----- Study material

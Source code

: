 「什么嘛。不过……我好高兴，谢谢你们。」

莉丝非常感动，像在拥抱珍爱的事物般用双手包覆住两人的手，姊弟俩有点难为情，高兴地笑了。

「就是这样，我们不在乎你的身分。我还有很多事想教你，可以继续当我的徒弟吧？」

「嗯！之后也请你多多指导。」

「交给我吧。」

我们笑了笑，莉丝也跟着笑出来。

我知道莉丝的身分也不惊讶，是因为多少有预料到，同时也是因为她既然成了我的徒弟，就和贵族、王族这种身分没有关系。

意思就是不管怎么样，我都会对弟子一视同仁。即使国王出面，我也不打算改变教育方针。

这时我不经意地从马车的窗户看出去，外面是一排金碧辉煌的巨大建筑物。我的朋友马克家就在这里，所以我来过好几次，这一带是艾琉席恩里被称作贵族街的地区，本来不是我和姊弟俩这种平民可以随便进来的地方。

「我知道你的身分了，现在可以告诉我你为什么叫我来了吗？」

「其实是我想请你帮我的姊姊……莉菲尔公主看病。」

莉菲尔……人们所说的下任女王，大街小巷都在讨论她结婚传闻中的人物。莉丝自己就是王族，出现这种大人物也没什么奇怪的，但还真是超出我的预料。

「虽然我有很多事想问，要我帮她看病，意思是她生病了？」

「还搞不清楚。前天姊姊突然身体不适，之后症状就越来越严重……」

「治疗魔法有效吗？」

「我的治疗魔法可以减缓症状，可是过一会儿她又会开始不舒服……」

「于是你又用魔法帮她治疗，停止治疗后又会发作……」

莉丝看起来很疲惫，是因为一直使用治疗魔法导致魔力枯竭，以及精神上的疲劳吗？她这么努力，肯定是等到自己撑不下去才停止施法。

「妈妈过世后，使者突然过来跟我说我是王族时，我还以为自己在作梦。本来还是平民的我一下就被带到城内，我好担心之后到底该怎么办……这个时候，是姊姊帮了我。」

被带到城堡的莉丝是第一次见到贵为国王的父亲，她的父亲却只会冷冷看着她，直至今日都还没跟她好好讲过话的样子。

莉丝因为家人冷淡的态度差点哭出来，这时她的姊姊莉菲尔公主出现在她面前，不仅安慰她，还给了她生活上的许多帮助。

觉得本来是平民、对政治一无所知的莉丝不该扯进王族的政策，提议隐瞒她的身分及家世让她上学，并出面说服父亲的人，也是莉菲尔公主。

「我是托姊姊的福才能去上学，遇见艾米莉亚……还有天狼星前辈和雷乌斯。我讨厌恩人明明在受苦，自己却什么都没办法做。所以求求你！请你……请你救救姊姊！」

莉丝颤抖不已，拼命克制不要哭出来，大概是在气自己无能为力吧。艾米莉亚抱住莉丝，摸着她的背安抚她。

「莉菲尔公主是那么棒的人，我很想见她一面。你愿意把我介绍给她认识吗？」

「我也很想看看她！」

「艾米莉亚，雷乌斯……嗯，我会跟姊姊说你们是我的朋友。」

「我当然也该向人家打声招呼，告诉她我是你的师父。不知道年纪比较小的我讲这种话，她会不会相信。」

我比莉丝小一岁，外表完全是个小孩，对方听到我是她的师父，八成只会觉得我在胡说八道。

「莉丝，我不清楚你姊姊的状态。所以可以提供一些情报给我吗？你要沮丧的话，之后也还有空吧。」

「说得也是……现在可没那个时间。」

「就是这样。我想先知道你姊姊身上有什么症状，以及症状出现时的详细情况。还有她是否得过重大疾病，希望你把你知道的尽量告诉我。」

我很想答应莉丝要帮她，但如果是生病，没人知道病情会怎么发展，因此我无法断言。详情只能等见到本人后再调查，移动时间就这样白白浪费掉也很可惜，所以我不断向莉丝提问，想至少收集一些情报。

----------

## Work task
Each record above must be restated in full, word for word.

## The answer
Source code

: 「什么嘛。不过……我好高兴，谢谢你们。」

莉丝非常感动，像在拥抱珍爱的事物般用双手包覆住两人的手，姊弟俩有点难为情，高兴地笑了。

「就是这样，我们不在乎你的身分。我还有很多事想教你，可以继续当我的徒弟吧？」

「嗯！之后也请你多多指导。」

「交给我吧。」

我们笑了笑，莉丝也跟着笑出来。

我知道莉丝的身分也不惊讶，是因为多少有预料到，同时也是因为她既然成了我的徒弟，就和贵族、王族这种身分没有关系。

意思就是不管怎么样，我都会对弟子一视同仁。即使国王出面，我也不打算改变教育方针。

这时我不经意地从马车的窗户看出去，外面是一排金碧辉煌的巨大建筑物。我的朋友马克家就在这里，所以我来过好几次，这一带是艾琉席恩里被称作贵族街的地区，本来不是我和姊弟俩这种平民可以随便进来的地方。

「我知道你的身分了，现在可以告诉我你为什么叫我来了吗？」

「其实是我想请你帮我的姊姊……莉菲尔公主看病。」

莉菲尔……人们所说的下任女王，大街小巷都在讨论她结婚传闻中的人物。莉丝自己就是王族，出现这种大人物也没什么奇怪的，但还真是超出我的预料。

「虽然我有很多事想问，要我帮她看病，意思是她生病了？」

「还搞不清楚。前天姊姊突然身体不适，之后症状就越来越严重……」

「治疗魔法有效吗？」

「我的治疗魔法可以减缓症状，可是过一会儿她又会开始不舒服……」

「于是你又用魔法帮她治疗，停止治疗后又会发作……」

莉丝看起来很疲惫，是因为一直使用治疗魔法导致魔力枯竭，以及精神上的疲劳吗？她这么努力，肯定是等到自己撑不下去才停止施法。

「妈妈过世后，使者突然过来跟我说我是王族时，我还以为自己在作梦。本来还是平民的我一下就被带到城内，我好担心之后到底该怎么办……这个时候，是姊姊帮了我。」

被带到城堡的莉丝是第一次见到贵为国王的父亲，她的父亲却只会冷冷看着她，直至今日都还没跟她好好讲过话的样子。

莉丝因为家人冷淡的态度差点哭出来，这时她的姊姊莉菲尔公主出现在她面前，不仅安慰她，还给了她生活上的许多帮助。

觉得本来是平民、对政治一无所知的莉丝不该扯进王族的政策，提议隐瞒她的身分及家世让她上学，并出面说服父亲的人，也是莉菲尔公主。

「我是托姊姊的福才能去上学，遇见艾米莉亚……还有天狼星前辈和雷乌斯。我讨厌恩人明明在受苦，自己却什么都没办法做。所以求求你！请你……请你救救姊姊！」

莉丝颤抖不已，拼命克制不要哭出来，大概是在气自己无能为力吧。艾米莉亚抱住莉丝，摸着她的背安抚她。

「莉菲尔公主是那么棒的人，我很想见她一面。你愿意把我介绍给她认识吗？」

「我也很想看看她！」

「艾米莉亚，雷乌斯……嗯，我会跟姊姊说你们是我的朋友。」

「我当然也该向人家打声招呼，告诉她我是你的师父。不知道年纪比较小的我讲这种话，她会不会相信。」

我比莉丝小一岁，外表完全是个小孩，对方听到我是她的师父，八成只会觉得我在胡说八道。

「莉丝，我不清楚你姊姊的状态。所以可以提供一些情报给我吗？你要沮丧的话，之后也还有空吧。」

「说得也是……现在可没那个时间。」

「就是这样。我想先知道你姊姊身上有什么症状，以及症状出现时的详细情况。还有她是否得过重大疾病，希望你把你知道的尽量告诉我。」

我很想答应莉丝要帮她，但如果是生病，没人知道病情会怎么发展，因此我无法断言。详情只能等见到本人后再调查，移动时间就这样白白浪费掉也很可惜，所以我不断向莉丝提问，想至少收集一些情报。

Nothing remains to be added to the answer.